Your quick, once-a-day look at disability rights, self-determination
and the movement toward full community inclusion around the world.

Wednesday, October 22, 2003
Year IV, Edition 164

This front page features 9 news and information items, each preceded by a number (#) symbol.
Click on the"Below the Fold" link at the bottom of this page for the rest of today's news.

"There has been virtually no mention of disability rights -- or the issues disability rights activists have attempted to raise -- in this whole sorry sordid saga."

--Mary Johnson, editor of Ragged Edge Magazine, on the media's coverage of recent events in Terri Schiavo's life (First story)

"I just want justice."
--Helen Childs, whose son, Paul Childs III, was shot by a Denver Police officer in the family home in July. The officer was cleared last week of any criminal activity in the death of Childs, who had mental retardation and epilepsy (Third story)



Terri Schiavo Back At Hospice; Family Visits

By Dave Reynolds, Inclusion Daily Express
October 22, 2003

TAMPA, FLORIDA--Less than 24 hours after a feeding tube was reinstalled in her stomach, Terri Schiavo was shuttled back to Woodside Hospice from Morton Plant Hospital.

Terri's parents, Bob and Mary Schindler, who had been barred from visiting her while she was in the hospital, were able to see her at the hospice late Wednesday.

"She looked like someone who'd had the flu," her father said later.

It was the first full day Terri, 39, had received food and water since the feeding tube was removed on October 15. The tube was reinserted at the hospital Tuesday under the orders of Governor Jeb Bush, who had been directed to do so earlier in the day by the state legislature.

Bush's decision to intervene came after his office received tens of thousands of messages from around the world asking for him to spare Terri's life.

When she was 26 years old, Terri collapsed from a heart attack and her brain was without oxygen for several minutes.
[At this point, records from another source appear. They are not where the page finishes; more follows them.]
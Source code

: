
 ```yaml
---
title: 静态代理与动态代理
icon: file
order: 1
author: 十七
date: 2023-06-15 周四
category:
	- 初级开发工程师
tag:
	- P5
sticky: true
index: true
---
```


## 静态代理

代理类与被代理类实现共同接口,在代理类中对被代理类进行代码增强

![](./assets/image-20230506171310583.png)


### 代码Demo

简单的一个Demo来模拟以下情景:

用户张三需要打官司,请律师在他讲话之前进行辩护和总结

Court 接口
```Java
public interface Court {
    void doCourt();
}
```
Since then she has been in what some doctors describe as a "persistent vegetative state" from which they believe she cannot recover. Since 1993, Michael Schiavo has said that Terri told him prior to her collapse that she would not want to live "by artificial means". He first petitioned to have her feeding tube removed in 1998. The courts have consistently sided with Mr. Schiavo.

Terri's parents have fought in the courts to keep their daughter alive, and have produced documents from medical professionals arguing that Terri is alert, responsive and could benefit from rehabilitation, including speech and swallowing therapies -- which Mr. Schiavo has refused. The Schindlers claim that Michael wants Terri to die, in part, so he will be able to take advantage of what is left of a insurance settlement and so he can marry another woman with whom he has been living for several years.
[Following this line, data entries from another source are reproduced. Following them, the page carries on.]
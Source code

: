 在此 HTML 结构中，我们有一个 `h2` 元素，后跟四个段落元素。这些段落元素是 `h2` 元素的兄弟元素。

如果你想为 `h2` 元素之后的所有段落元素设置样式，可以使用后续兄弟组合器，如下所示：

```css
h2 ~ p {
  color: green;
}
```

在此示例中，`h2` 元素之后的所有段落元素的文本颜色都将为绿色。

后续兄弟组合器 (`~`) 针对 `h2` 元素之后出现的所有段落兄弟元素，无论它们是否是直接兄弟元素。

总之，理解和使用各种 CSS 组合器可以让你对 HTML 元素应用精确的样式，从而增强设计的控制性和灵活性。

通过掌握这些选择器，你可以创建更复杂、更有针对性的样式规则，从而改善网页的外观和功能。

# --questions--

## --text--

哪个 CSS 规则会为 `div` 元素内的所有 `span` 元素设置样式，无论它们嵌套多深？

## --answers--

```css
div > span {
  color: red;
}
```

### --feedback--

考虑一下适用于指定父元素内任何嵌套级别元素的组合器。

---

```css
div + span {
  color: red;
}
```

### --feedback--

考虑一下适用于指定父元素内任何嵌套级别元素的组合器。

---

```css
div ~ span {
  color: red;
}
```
Disability rights advocates have been closely watching Terri's case for years. Allowing Terri to starve to death reinforces the message that people with certain disabilities are "better off dead", many believe.
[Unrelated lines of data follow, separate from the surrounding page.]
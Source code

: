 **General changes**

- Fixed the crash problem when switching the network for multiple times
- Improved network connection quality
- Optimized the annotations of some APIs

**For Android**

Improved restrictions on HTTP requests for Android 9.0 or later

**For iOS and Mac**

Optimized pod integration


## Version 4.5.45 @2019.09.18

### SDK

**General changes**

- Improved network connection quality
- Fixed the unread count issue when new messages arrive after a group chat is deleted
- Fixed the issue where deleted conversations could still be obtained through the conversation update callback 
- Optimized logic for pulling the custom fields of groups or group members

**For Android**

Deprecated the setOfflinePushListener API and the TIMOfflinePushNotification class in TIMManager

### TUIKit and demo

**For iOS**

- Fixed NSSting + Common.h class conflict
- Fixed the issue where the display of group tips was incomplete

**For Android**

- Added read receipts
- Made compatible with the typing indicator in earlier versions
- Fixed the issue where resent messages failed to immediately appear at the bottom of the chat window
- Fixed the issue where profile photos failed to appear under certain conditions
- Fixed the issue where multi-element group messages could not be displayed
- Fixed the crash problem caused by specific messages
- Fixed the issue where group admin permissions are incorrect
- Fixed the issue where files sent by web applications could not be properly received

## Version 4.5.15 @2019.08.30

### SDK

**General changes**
Also on Wednesday, a county circuit court judge issued an order giving the Schindlers and Mr. Schiavo five days to agree on a guardian ad-litem -- a court-appointed advocate -- or he would appoint one.

Democratic Presidential candidate Senator Joe Lieberman said he supports Governor Bush in his decision to intervene in Terri's case. In the mid-1980s, Lieberman handled the case of a Connecticut woman in a "vegetative state" whose family was trying to get a nursing home to withhold food and water from her. As an attorney involved in the case, Lieberman argued for the tube feeding to continue.

"I believe that certainly in cases where there is not a living will . . . I feel very strongly that we ought to honor life and we ought not to create a system where people are being deprived of nutrition or hydration in a way that ends their lives," Lieberman said.

The Ragged Edge Magazine's Mary Johnson noted Wednesday how the media has somehow missed the entire disability perspective in Terri's story.

"Schiavo is all but lost in the larger discussion, which turns out is about the right to life vs. the right to die," wrote Johnson. "There has been virtually no mention of disability rights -- or the issues disability rights activists have attempted to raise -- in this whole sorry sordid saga."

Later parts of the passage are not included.